--- START ---

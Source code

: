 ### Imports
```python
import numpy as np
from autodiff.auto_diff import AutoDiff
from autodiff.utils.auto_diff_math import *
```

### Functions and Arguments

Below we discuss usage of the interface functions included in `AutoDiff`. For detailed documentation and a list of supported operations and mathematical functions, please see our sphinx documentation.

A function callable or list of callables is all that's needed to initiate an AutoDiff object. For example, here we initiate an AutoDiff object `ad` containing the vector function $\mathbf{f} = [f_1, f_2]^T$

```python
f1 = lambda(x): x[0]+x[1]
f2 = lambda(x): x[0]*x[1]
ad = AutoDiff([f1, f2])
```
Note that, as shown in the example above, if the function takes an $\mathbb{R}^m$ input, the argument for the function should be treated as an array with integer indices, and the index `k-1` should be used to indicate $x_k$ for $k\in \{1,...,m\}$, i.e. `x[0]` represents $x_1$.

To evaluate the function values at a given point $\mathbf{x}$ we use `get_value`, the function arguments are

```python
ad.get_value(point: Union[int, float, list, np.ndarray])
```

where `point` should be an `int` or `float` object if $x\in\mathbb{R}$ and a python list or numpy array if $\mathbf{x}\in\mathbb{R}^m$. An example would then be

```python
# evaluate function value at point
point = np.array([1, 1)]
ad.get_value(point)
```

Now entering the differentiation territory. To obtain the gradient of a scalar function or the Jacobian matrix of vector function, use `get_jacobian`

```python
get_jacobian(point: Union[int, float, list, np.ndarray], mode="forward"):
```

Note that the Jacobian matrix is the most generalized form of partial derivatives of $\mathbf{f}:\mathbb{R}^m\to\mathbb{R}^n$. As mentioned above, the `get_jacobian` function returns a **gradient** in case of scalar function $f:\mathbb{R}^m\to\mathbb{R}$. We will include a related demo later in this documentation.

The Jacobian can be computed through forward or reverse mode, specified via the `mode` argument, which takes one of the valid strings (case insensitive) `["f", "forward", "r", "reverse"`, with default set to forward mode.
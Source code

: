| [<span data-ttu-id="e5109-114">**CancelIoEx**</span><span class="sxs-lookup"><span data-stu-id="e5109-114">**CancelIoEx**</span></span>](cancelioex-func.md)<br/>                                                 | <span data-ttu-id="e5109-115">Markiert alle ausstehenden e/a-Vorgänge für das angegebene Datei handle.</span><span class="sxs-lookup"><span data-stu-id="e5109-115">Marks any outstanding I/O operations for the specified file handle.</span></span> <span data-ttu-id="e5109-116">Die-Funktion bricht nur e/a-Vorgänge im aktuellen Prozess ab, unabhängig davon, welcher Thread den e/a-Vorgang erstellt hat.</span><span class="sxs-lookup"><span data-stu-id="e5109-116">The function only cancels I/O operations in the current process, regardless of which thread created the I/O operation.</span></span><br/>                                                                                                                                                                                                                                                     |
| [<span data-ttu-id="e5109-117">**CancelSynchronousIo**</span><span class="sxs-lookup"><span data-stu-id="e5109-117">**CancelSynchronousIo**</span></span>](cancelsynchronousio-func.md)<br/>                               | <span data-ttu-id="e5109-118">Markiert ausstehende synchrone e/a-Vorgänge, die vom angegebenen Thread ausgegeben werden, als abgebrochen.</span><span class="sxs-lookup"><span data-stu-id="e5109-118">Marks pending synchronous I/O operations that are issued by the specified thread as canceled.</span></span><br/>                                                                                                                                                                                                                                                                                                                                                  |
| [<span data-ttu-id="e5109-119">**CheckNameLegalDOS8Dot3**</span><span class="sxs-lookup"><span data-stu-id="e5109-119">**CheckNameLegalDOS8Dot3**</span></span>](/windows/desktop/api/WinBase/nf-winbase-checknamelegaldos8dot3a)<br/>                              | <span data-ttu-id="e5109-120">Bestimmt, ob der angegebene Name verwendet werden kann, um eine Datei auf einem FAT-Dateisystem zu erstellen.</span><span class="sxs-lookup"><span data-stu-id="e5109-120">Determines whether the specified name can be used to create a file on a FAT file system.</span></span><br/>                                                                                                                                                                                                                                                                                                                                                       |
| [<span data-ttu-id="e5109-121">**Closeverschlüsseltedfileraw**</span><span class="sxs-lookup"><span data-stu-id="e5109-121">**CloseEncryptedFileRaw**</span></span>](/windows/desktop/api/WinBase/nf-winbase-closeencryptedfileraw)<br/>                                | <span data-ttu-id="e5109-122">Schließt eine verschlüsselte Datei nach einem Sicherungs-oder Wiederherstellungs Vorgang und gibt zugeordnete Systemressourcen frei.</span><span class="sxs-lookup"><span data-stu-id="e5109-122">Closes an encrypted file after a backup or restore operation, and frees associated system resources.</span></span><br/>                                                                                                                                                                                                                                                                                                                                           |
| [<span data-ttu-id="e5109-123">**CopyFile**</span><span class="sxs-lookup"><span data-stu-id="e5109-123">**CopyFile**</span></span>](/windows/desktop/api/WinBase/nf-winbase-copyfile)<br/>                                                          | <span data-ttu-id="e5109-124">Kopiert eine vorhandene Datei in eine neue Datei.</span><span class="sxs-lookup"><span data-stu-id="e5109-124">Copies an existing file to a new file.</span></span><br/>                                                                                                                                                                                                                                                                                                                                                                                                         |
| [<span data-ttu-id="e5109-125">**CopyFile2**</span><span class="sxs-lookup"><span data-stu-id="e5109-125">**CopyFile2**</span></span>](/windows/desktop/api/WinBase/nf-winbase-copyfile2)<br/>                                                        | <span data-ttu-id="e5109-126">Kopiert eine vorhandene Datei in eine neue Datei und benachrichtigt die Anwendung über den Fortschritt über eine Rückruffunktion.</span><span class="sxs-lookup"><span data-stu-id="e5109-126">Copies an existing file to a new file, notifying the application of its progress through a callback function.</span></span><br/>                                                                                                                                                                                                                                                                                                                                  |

--- END ---
--- START ---

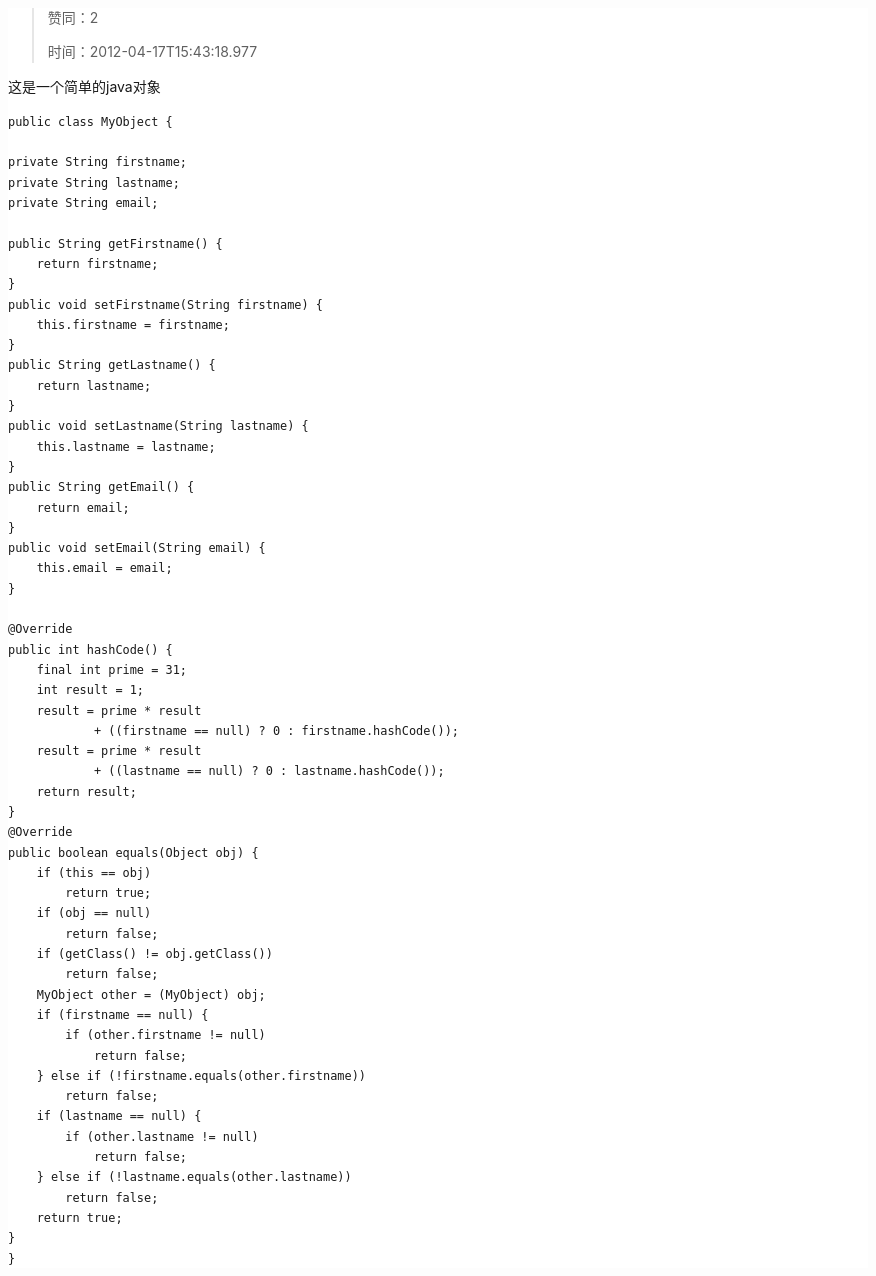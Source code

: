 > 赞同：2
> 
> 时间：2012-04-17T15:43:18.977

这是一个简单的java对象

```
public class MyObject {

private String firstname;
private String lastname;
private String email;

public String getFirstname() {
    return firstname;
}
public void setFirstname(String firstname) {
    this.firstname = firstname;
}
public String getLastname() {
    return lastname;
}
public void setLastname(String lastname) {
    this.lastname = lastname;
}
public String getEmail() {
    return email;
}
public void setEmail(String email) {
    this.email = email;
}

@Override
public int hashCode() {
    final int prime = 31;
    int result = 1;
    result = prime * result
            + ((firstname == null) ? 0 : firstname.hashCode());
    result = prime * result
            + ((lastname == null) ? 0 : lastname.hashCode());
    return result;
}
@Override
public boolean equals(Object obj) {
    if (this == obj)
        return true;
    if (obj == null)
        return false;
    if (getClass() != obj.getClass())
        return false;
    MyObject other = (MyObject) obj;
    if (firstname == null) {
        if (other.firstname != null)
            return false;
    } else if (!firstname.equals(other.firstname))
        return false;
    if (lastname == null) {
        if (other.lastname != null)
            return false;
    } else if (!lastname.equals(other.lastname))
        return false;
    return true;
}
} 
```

--- END ---

__WORK REQUEST__
Every line above that holds the word "from" needs to be copied.

__FINAL ANSWER__
from autodiff.auto_diff import AutoDiff
from autodiff.utils.auto_diff_math import *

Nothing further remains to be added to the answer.